Project to classify elections data using supervised classification

1.1)Read the dataset. Describe the data briefly. Interpret the inferences for each. Initial steps like head() .info(), Data Types, etc. Null value check, Summary stats, Skewness must be discussed.

1.2)Perform EDA (Check the null values, Data types, shape, Univariate, bivariate analysis). Also check for outliers Interpret the inferences for each (3 pts) Distribution plots(histogram) or similar plots for the continuous columns. Box plots, Correlation plots. Appropriate plots for categorical variables. Inferences on each plot. Outliers proportion should be discussed, and inferences from above used plots should be there. There is no restriction on how the learner wishes to implement this but the code should be able to represent the correct output and inferences should be logical and correct.

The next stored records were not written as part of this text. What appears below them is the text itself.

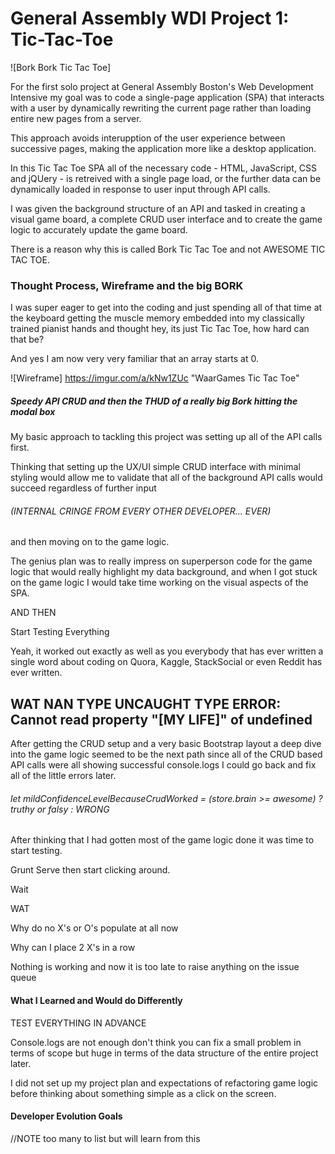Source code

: # General Assembly WDI Project 1: Tic-Tac-Toe

![Bork Bork Tic Tac Toe]

For the first solo project at General Assembly Boston's Web Development Intensive my goal was to code a single-page application (SPA) that interacts with a user by dynamically rewriting the current page rather than loading entire new pages from a server.

This approach avoids interupption of the user experience between successive pages, making the application more like a desktop application.

In this Tic Tac Toe SPA all of the necessary code - HTML, JavaScript, CSS and jQUery - is retreived with a single page load, or the further data can be dynamically loaded in response to user input through API calls.

I was given the background structure of an API and tasked in creating a visual game board, a complete CRUD user interface and to create the game logic to accurately update the game board.

There is a reason why this is called Bork Tic Tac Toe and not AWESOME TIC TAC TOE.

### Thought Process, Wireframe and the big BORK

I was super eager to get into the coding and just spending all of that time at the keyboard getting the muscle memory embedded into my classically trained pianist hands and thought hey, its just Tic Tac Toe, how hard can that be?

And yes I am now very very familiar that an array starts at 0.

![Wireframe] https://imgur.com/a/kNw1ZUc "WaarGames Tic Tac Toe"


##### Speedy API CRUD and then the THUD of a really big Bork hitting the modal box

My basic approach to tackling this project was setting up all of the API calls first.

Thinking that setting up the UX/UI simple CRUD interface with minimal styling would allow me to validate that all of the background API calls would succeed regardless of further input

###### (INTERNAL CRINGE FROM EVERY OTHER DEVELOPER... EVER)

and then moving on to the game logic.

The genius plan was to really impress on superperson code for the game logic that would really highlight my data background, and when I got stuck on the game logic I would take time working on the visual aspects of the SPA.

AND THEN

Start
Testing
Everything

Yeah, it worked out exactly as well as you everybody that has ever written a single word about coding on Quora, Kaggle, StackSocial or even Reddit has ever written.

## WAT NAN TYPE UNCAUGHT TYPE ERROR: Cannot read property "[MY LIFE]" of undefined

After getting the CRUD setup and a very basic Bootstrap layout a deep dive into the game logic seemed to be the next path since all of the CRUD based API calls were all showing successful console.logs I could go back and fix all of the little errors later.

###### let mildConfidenceLevelBecauseCrudWorked = (store.brain >= awesome) ? truthy or falsy : WRONG

After thinking that I had gotten most of the game logic done it was time to start testing.

Grunt Serve then start clicking around.

Wait

WAT

Why do no X's or O's populate at all now

Why can I place 2 X's in a row

Nothing is working and now it is too late to raise anything on the issue queue

#### What I Learned and Would do Differently

TEST EVERYTHING IN ADVANCE

Console.logs are not enough don't think you can fix a small problem in terms of scope but huge in terms of the data structure of the entire project later.

I did not set up my project plan and expectations of refactoring game logic before thinking about something simple as a click on the screen.

#### Developer Evolution Goals
//NOTE too many to list but will learn from this
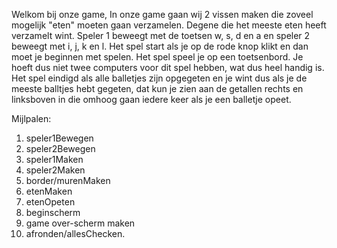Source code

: Welkom bij onze game, 
In onze game gaan wij 2 vissen maken die zoveel mogelijk "eten" moeten gaan verzamelen.
Degene die het meeste eten heeft verzamelt wint. Speler 1 beweegt met de toetsen w, s, d en a en 
speler 2 beweegt met i, j, k en l. Het spel start als je op de rode knop klikt en
dan moet je beginnen met spelen. Het spel speel je op een toetsenbord. 
Je hoeft dus niet twee computers voor dit spel hebben, wat dus heel handig is. Het spel eindigd als
alle balletjes zijn opgegeten en je wint dus als je de meeste balltjes hebt gegeten, dat kun je zien 
aan de getallen rechts en linksboven in die omhoog gaan iedere keer als je een balletje opeet. 

Mijlpalen:
1. speler1Bewegen
2. speler2Bewegen
3. speler1Maken
4. speler2Maken
5. border/murenMaken
6. etenMaken
7. etenOpeten
8. beginscherm 
9. game over-scherm maken
10. afronden/allesChecken.

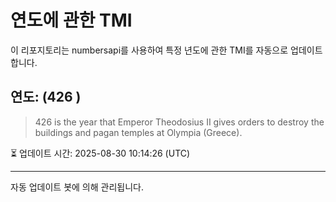 
# 연도에 관한 TMI

이 리포지토리는 numbersapi를 사용하여 특정 년도에 관한 TMI를 자동으로 업데이트합니다.

## 연도: (426 )
> 426 is the year that Emperor Theodosius II gives orders to destroy the buildings and pagan temples at Olympia (Greece).

⏳ 업데이트 시간: 2025-08-30 10:14:26 (UTC)

---
자동 업데이트 봇에 의해 관리됩니다.
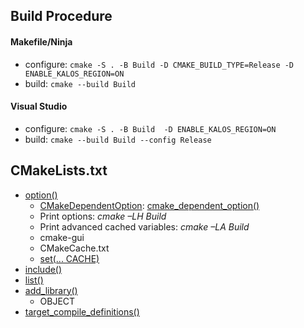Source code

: 
## Build Procedure
#### Makefile/Ninja
- configure: `cmake -S . -B Build -D CMAKE_BUILD_TYPE=Release -D ENABLE_KALOS_REGION=ON`
- build: `cmake --build Build`

#### Visual Studio
- configure: `cmake -S . -B Build  -D ENABLE_KALOS_REGION=ON`
- build: `cmake --build Build --config Release`

## CMakeLists.txt
- [option()](https://cmake.org/cmake/help/latest/command/option.html)
  - [CMakeDependentOption](https://github.com/Kitware/CMake/blob/master/Modules/CMakeDependentOption.cmake): [cmake_dependent_option()](https://cmake.org/cmake/help/latest/module/CMakeDependentOption.html)
  - Print options: *cmake –LH Build*
  - Print advanced cached variables: *cmake –LA Build*
  - cmake-gui
  - CMakeCache.txt
  - [set(... CACHE)](https://cmake.org/cmake/help/latest/command/set.html#set-cache-entry)
- [include()](https://cmake.org/cmake/help/latest/command/include.html)
- [list()](https://cmake.org/cmake/help/latest/command/list.html)
- [add_library()](https://cmake.org/cmake/help/latest/command/add_library.html)
  - OBJECT
- [target_compile_definitions()](https://cmake.org/cmake/help/latest/command/target_compile_definitions.html)
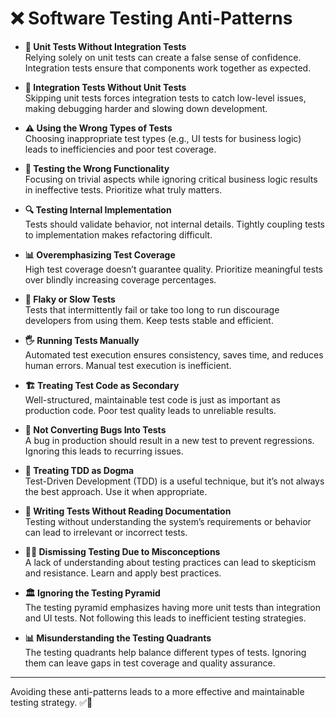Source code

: # ❌ Software Testing Anti-Patterns

- **🚫 Unit Tests Without Integration Tests**  
  Relying solely on unit tests can create a false sense of confidence. Integration tests ensure that components work
  together as expected.

- **🔗 Integration Tests Without Unit Tests**  
  Skipping unit tests forces integration tests to catch low-level issues, making debugging harder and slowing down
  development.

- **⚠️ Using the Wrong Types of Tests**  
  Choosing inappropriate test types (e.g., UI tests for business logic) leads to inefficiencies and poor test coverage.

- **🎯 Testing the Wrong Functionality**  
  Focusing on trivial aspects while ignoring critical business logic results in ineffective tests. Prioritize what truly
  matters.

- **🔍 Testing Internal Implementation**  
  Tests should validate behavior, not internal details. Tightly coupling tests to implementation makes refactoring
  difficult.

- **📊 Overemphasizing Test Coverage**  
  High test coverage doesn’t guarantee quality. Prioritize meaningful tests over blindly increasing coverage
  percentages.

- **🐞 Flaky or Slow Tests**  
  Tests that intermittently fail or take too long to run discourage developers from using them. Keep tests stable and
  efficient.

- **🖐️ Running Tests Manually**  
  Automated test execution ensures consistency, saves time, and reduces human errors. Manual test execution is
  inefficient.

- **🏗️ Treating Test Code as Secondary**  
  Well-structured, maintainable test code is just as important as production code. Poor test quality leads to unreliable
  results.

- **🔄 Not Converting Bugs Into Tests**  
  A bug in production should result in a new test to prevent regressions. Ignoring this leads to recurring issues.

- **📜 Treating TDD as Dogma**  
  Test-Driven Development (TDD) is a useful technique, but it’s not always the best approach. Use it when appropriate.

- **📖 Writing Tests Without Reading Documentation**  
  Testing without understanding the system’s requirements or behavior can lead to irrelevant or incorrect tests.

- **🙅‍♂️ Dismissing Testing Due to Misconceptions**  
  A lack of understanding about testing practices can lead to skepticism and resistance. Learn and apply best practices.

- **🏛️ Ignoring the Testing Pyramid**  
  The testing pyramid emphasizes having more unit tests than integration and UI tests. Not following this leads to
  inefficient testing strategies.

- **📊 Misunderstanding the Testing Quadrants**  
  The testing quadrants help balance different types of tests. Ignoring them can leave gaps in test coverage and quality
  assurance.

---

Avoiding these anti-patterns leads to a more effective and maintainable testing strategy. ✅🚀  
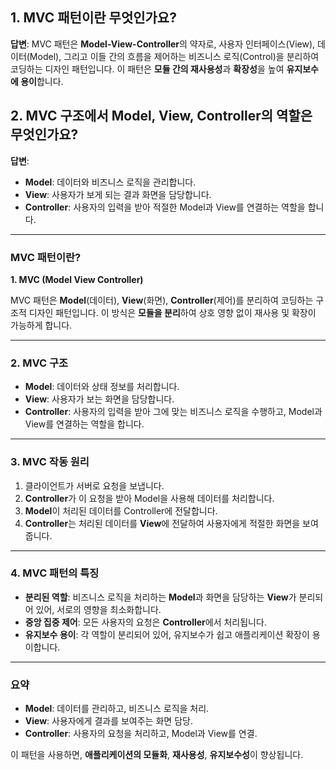 ## 1. MVC 패턴이란 무엇인가요?

**답변**: MVC 패턴은 **Model-View-Controller**의 약자로, 사용자 인터페이스(View), 데이터(Model), 그리고 이들 간의 흐름을 제어하는 비즈니스 로직(Control)을 분리하여 코딩하는 디자인 패턴입니다. 이 패턴은 **모듈 간의 재사용성**과 **확장성**을 높여 **유지보수에 용이**합니다.

## 2. MVC 구조에서 Model, View, Controller의 역할은 무엇인가요?

**답변**:

- **Model**: 데이터와 비즈니스 로직을 관리합니다.
- **View**: 사용자가 보게 되는 결과 화면을 담당합니다.
- **Controller**: 사용자의 입력을 받아 적절한 Model과 View를 연결하는 역할을 합니다.

---

### **MVC 패턴이란?**

**1. MVC (Model View Controller)**

MVC 패턴은 **Model**(데이터), **View**(화면), **Controller**(제어)를 분리하여 코딩하는 구조적 디자인 패턴입니다. 이 방식은 **모듈을 분리**하여 상호 영향 없이 재사용 및 확장이 가능하게 합니다.

---

### **2. MVC 구조**

- **Model**: 데이터와 상태 정보를 처리합니다.
- **View**: 사용자가 보는 화면을 담당합니다.
- **Controller**: 사용자의 입력을 받아 그에 맞는 비즈니스 로직을 수행하고, Model과 View를 연결하는 역할을 합니다.

---

### **3. MVC 작동 원리**

1. 클라이언트가 서버로 요청을 보냅니다.
2. **Controller**가 이 요청을 받아 Model을 사용해 데이터를 처리합니다.
3. **Model**이 처리된 데이터를 Controller에 전달합니다.
4. **Controller**는 처리된 데이터를 **View**에 전달하여 사용자에게 적절한 화면을 보여줍니다.

---

### **4. MVC 패턴의 특징**

- **분리된 역할**: 비즈니스 로직을 처리하는 **Model**과 화면을 담당하는 **View**가 분리되어 있어, 서로의 영향을 최소화합니다.
- **중앙 집중 제어**: 모든 사용자의 요청은 **Controller**에서 처리됩니다.
- **유지보수 용이**: 각 역할이 분리되어 있어, 유지보수가 쉽고 애플리케이션 확장이 용이합니다.

---

### **요약**

- **Model**: 데이터를 관리하고, 비즈니스 로직을 처리.
- **View**: 사용자에게 결과를 보여주는 화면 담당.
- **Controller**: 사용자의 요청을 처리하고, Model과 View를 연결.

이 패턴을 사용하면, **애플리케이션의 모듈화**, **재사용성**, **유지보수성**이 향상됩니다.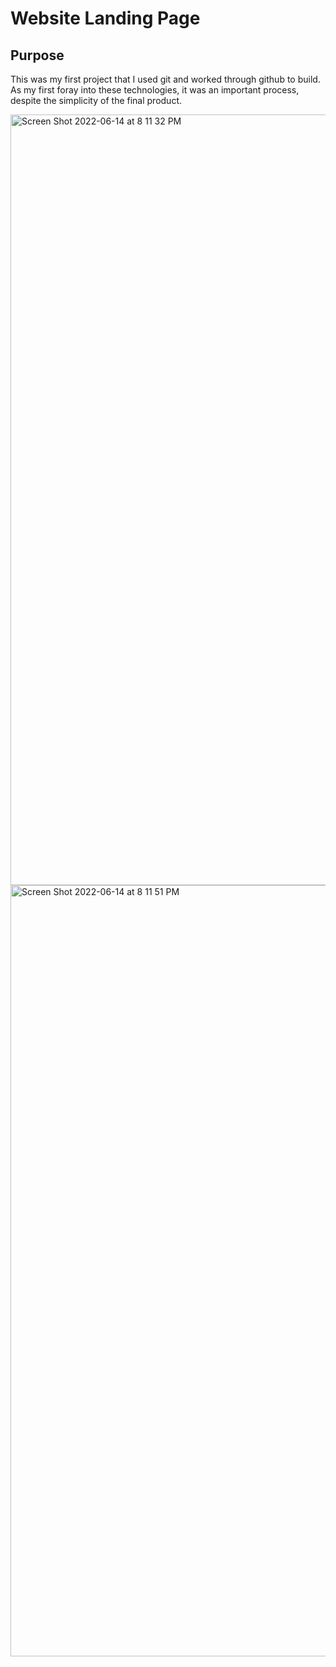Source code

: # Website Landing Page

## Purpose

This was my first project that I used git and worked through github to build. As my first foray into these technologies, it was an important process, despite the simplicity of the final product. 

<img width="1233" alt="Screen Shot 2022-06-14 at 8 11 32 PM" src="https://user-images.githubusercontent.com/101354032/173729120-f32e550d-3798-48c6-9454-2e19f5966359.png">
<img width="1234" alt="Screen Shot 2022-06-14 at 8 11 51 PM" src="https://user-images.githubusercontent.com/101354032/173729128-5ce4162b-84f2-4d03-9090-8d55b0eafc18.png">
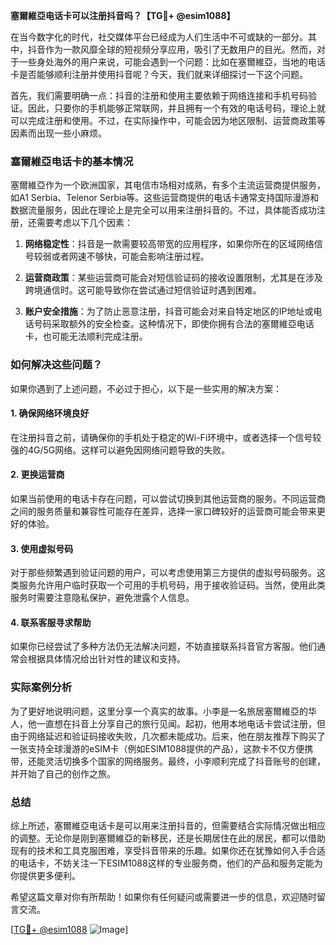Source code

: **塞爾維亞电话卡可以注册抖音吗？【TG💪+ @esim1088】**

在当今数字化的时代，社交媒体平台已经成为人们生活中不可或缺的一部分。其中，抖音作为一款风靡全球的短视频分享应用，吸引了无数用户的目光。然而，对于一些身处海外的用户来说，可能会遇到一个问题：比如在塞爾維亞，当地的电话卡是否能够顺利注册并使用抖音呢？今天，我们就来详细探讨一下这个问题。

首先，我们需要明确一点：抖音的注册和使用主要依赖于网络连接和手机号码验证。因此，只要你的手机能够正常联网，并且拥有一个有效的电话号码，理论上就可以完成注册和使用。不过，在实际操作中，可能会因为地区限制、运营商政策等因素而出现一些小麻烦。

### 塞爾維亞电话卡的基本情况

塞爾維亞作为一个欧洲国家，其电信市场相对成熟，有多个主流运营商提供服务，如A1 Serbia、Telenor Serbia等。这些运营商提供的电话卡通常支持国际漫游和数据流量服务，因此在理论上是完全可以用来注册抖音的。不过，具体能否成功注册，还需要考虑以下几个因素：

1. **网络稳定性**：抖音是一款需要较高带宽的应用程序，如果你所在的区域网络信号较弱或者网速不够快，可能会影响注册过程。
   
2. **运营商政策**：某些运营商可能会对短信验证码的接收设置限制，尤其是在涉及跨境通信时。这可能导致你在尝试通过短信验证时遇到困难。

3. **账户安全措施**：为了防止恶意注册，抖音可能会对来自特定地区的IP地址或电话号码采取额外的安全检查。这种情况下，即使你拥有合法的塞爾維亞电话卡，也可能无法顺利完成注册。

### 如何解决这些问题？

如果你遇到了上述问题，不必过于担心，以下是一些实用的解决方案：

#### 1. 确保网络环境良好
在注册抖音之前，请确保你的手机处于稳定的Wi-Fi环境中，或者选择一个信号较强的4G/5G网络。这样可以避免因网络问题导致的失败。

#### 2. 更换运营商
如果当前使用的电话卡存在问题，可以尝试切换到其他运营商的服务。不同运营商之间的服务质量和兼容性可能存在差异，选择一家口碑较好的运营商可能会带来更好的体验。

#### 3. 使用虚拟号码
对于那些频繁遇到验证问题的用户，可以考虑使用第三方提供的虚拟号码服务。这类服务允许用户临时获取一个可用的手机号码，用于接收验证码。当然，使用此类服务时需要注意隐私保护，避免泄露个人信息。

#### 4. 联系客服寻求帮助
如果你已经尝试了多种方法仍无法解决问题，不妨直接联系抖音官方客服。他们通常会根据具体情况给出针对性的建议和支持。

### 实际案例分析

为了更好地说明问题，这里分享一个真实的故事。小李是一名旅居塞爾維亞的华人，他一直想在抖音上分享自己的旅行见闻。起初，他用本地电话卡尝试注册，但由于网络延迟和验证码接收失败，几次都未能成功。后来，他在朋友推荐下购买了一张支持全球漫游的eSIM卡（例如ESIM1088提供的产品），这款卡不仅方便携带，还能灵活切换多个国家的网络服务。最终，小李顺利完成了抖音账号的创建，并开始了自己的创作之旅。

### 总结

综上所述，塞爾維亞电话卡是可以用来注册抖音的，但需要结合实际情况做出相应的调整。无论你是刚到塞爾維亞的新移民，还是长期居住在此的居民，都可以借助现有的技术和工具克服困难，享受抖音带来的乐趣。如果你还在犹豫如何入手合适的电话卡，不妨关注一下ESIM1088这样的专业服务商，他们的产品和服务定能为你提供更多便利。

希望这篇文章对你有所帮助！如果你有任何疑问或需要进一步的信息，欢迎随时留言交流。

[[TG💪+ @esim1088](https://t.me/s/esim1088) ![Image](https://i.postimg.cc/4NQfJmqS/Snipaste-2025-05-13-00-14-12.png)]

1.3)Encode the data (having string values) for Modelling. Is Scaling necessary here or not, Data Split: Split the data into train and test (70:30) The learner is expected to check and comment about the difference in scale of different features on the bases of appropriate measure for example std dev, variance, etc. Should justify whether there is a necessity for scaling. Object data should be converted into categorical/numerical data to fit in the models Data split, ratio defined for the split, train-test split should be discussed.

1.4)Apply Decision Tree and Random Forest Model. Interpret the inferences of each model Successful implementation of each model. Logical reason behind the selection of different values for the parameters involved in each model. Calculate Train and Test Accuracies for each model. Comment on the validation of models (over fitting or under fitting).

1.5 Performance Metrics: Check the performance of Predictions on Train and Test sets using Accuracy, Confusion Matrix, Plot ROC curve and get ROC_AUC score for each model, classification report Final Model - Compare and comment on all models on the basis of the performance metrics in a structured tabular manner.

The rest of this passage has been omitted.